En su momento, hice una reseña sobre Jerusalén, la
monstruosa obra de Alan Moore, cuando salió la edición española (http://kallixti.blogspot.com/2020/01/resena-de-jerusalen-de-alan-moore.html). Como quizá
sepáis, la edición estaba mal corregida, por no haber dado tiempo suficiente a
que el traductor, José Torralba, acabara su obra. En un ejercicio de honradez,
al menos, a quienes habíamos comprado la primera edición, la editorial
Minotauro nos envió sin coste alguno la edición bien corregida que salió
posteriormente. Después de recibir esta edición (con el estuche un poco roto,
pero no pasa nada, porque puedo usar el estuche de la edición mal traducida),
creo que tengo que reseñar también ésta.
Así pues, intercalaré párrafos de la reseña anterior con
nuevas apreciaciones correspondientes a la edición corregida. Esto podría
quedar raro, por mezclar cosas escritas cuando estaba leyendo la novela por
primera vez con cosas escritas ahora, pero eh, precisamente leer algo que
transcurre en distintos momentos del tiempo mezclándose parece muy adecuado
para una reseña de Jerusalén.
La intención es que la reseña no tenga demasiados spoilers.

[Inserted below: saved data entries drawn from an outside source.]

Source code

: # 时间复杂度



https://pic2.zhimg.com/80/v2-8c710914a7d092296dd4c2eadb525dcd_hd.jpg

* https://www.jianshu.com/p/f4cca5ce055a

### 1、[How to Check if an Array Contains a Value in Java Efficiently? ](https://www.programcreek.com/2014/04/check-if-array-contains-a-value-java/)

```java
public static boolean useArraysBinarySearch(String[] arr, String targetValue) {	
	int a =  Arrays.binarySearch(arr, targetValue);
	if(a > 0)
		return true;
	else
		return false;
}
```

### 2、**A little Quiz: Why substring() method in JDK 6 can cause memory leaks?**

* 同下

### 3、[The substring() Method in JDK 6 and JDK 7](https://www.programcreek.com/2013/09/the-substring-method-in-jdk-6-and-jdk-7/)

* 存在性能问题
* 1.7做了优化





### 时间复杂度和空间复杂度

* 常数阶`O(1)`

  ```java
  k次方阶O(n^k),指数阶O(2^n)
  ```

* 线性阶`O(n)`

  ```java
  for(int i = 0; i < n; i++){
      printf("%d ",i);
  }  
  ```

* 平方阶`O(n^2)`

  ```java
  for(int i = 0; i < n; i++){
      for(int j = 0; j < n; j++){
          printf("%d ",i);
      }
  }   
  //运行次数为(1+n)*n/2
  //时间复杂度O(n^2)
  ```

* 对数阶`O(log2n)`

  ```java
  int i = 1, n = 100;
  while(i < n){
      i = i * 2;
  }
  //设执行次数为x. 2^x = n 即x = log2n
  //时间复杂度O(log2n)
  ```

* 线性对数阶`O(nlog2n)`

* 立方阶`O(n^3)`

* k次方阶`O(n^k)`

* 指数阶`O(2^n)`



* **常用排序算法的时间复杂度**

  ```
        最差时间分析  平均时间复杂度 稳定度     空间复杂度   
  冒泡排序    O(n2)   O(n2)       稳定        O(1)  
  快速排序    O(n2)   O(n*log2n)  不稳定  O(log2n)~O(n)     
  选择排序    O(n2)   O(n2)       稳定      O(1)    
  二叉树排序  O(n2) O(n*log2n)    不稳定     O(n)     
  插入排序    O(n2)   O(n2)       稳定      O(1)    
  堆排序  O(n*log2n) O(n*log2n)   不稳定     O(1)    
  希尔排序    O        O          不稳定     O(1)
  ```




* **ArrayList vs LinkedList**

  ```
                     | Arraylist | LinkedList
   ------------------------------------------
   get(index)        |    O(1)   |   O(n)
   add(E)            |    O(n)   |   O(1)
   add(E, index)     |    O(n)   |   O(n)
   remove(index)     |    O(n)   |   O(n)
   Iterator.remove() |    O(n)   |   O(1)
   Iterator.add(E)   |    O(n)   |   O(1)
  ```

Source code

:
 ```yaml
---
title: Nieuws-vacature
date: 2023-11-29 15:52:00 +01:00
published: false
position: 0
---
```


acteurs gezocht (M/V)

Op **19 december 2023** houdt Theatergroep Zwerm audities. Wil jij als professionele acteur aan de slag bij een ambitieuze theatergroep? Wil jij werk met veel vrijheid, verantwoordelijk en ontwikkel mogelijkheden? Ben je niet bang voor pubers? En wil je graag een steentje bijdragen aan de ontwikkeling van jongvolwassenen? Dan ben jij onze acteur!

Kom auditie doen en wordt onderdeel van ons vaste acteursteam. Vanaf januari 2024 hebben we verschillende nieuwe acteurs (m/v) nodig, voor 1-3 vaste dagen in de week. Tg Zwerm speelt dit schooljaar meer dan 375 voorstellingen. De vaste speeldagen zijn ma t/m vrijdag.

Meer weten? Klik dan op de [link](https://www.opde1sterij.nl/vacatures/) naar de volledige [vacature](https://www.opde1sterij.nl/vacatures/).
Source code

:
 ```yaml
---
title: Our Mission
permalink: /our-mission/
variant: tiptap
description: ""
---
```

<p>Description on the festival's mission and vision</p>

Digo “no demasiados”, pero serán inevitables algunos, así que supongo que si
alguien está interesado en leerla no le interesará leer más que unos párrafos
de esta reseña. Sin embargo, la complejidad de esta obra, su asombrosa
extensión y la importancia que podría tener para la literatura -aunque
seguramente no llegue a tenerla-, por su originalidad, me lleva a pensar que
esta reseña podría interesar incluso a gente que ya haya decidido que no quiere
leer Jerusalén. Simplemente... a modo de reseña de un hito. Escribir esta
novela tiene tanto mérito y es un asunto tan curioso que creo que puede llegar
a ser interesante leer sobre ella, sólo para saber lo que se puede llegar a
hacer juntando palabras. A su vez, en la reseña original, traté de no leer
otras reseñas o explicaciones de esta obra para así poder decir sólo lo que yo
interpreto de ella, sólo lo que me parece a mí, con mi bagaje cultural y mi
conocimiento previo de otras obras de Moore. De esta forma no me dejé influir
por otras interpretaciones; en esta nueva versión de la reseña pues ya es
inevitable, claro, ya he leído otras.
Al empezar, Jerusalén recuerda principalmente a James Joyce,
dada su extraordinaria habilidad para convertir actos cotidianos en una gran
obra de la literatura (destaca en ese aspecto Ulises, claro). De hecho, sabemos
que el planteamiento es similar al de Ulises, al escribirse los capítulos en
estilos literarios distintos. El punto de vista inicial es el de una niña de 5
años, lo que recuerda a otra novela de Joyce, Retrato del artista adolescente.
Sin embargo, la manera en la que Moore se mete en el cerebro de la niña y
explica con lenguaje complicado los pensamientos de una niña (asustándose
porque las tiendas están cerradas, tratando de recordar cuál era el camino,
etc) recuerda más a otra obra anterior de Moore, El amnios natal.